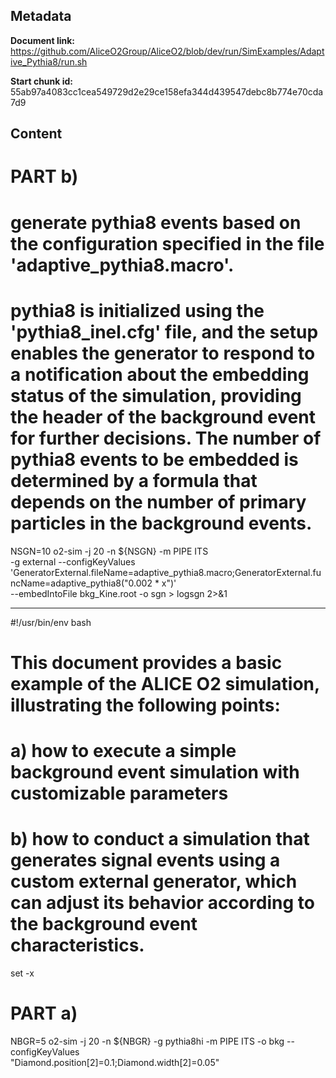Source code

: ## Metadata

**Document link:** https://github.com/AliceO2Group/AliceO2/blob/dev/run/SimExamples/Adaptive_Pythia8/run.sh

**Start chunk id:** 55ab97a4083cc1cea549729d2e29ce158efa344d439547debc8b774e70cda7d9

## Content

# PART b)
# generate pythia8 events based on the configuration specified in the file 'adaptive_pythia8.macro'.
# pythia8 is initialized using the 'pythia8_inel.cfg' file, and the setup enables the generator to respond to a notification about the embedding status of the simulation, providing the header of the background event for further decisions. The number of pythia8 events to be embedded is determined by a formula that depends on the number of primary particles in the background events.
NSGN=10
o2-sim -j 20 -n ${NSGN} -m PIPE ITS \
       -g external --configKeyValues 'GeneratorExternal.fileName=adaptive_pythia8.macro;GeneratorExternal.funcName=adaptive_pythia8("0.002 * x")' \
       --embedIntoFile bkg_Kine.root -o sgn > logsgn 2>&1

---

#!/usr/bin/env bash
#
# This document provides a basic example of the ALICE O2 simulation, illustrating the following points:

# a) how to execute a simple background event simulation with customizable parameters
# b) how to conduct a simulation that generates signal events using a custom external generator, which can adjust its behavior according to the background event characteristics.

set -x

# PART a)
NBGR=5
o2-sim -j 20 -n ${NBGR} -g pythia8hi -m PIPE ITS -o bkg --configKeyValues \
       "Diamond.position[2]=0.1;Diamond.width[2]=0.05"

________

— Exercise —
Show each line of the material that includes the word "macro".

— Reply to the exercise —
# generate pythia8 events based on the configuration specified in the file 'adaptive_pythia8.macro'.
       -g external --configKeyValues 'GeneratorExternal.fileName=adaptive_pythia8.macro;GeneratorExternal.funcName=adaptive_pythia8("0.002 * x")' \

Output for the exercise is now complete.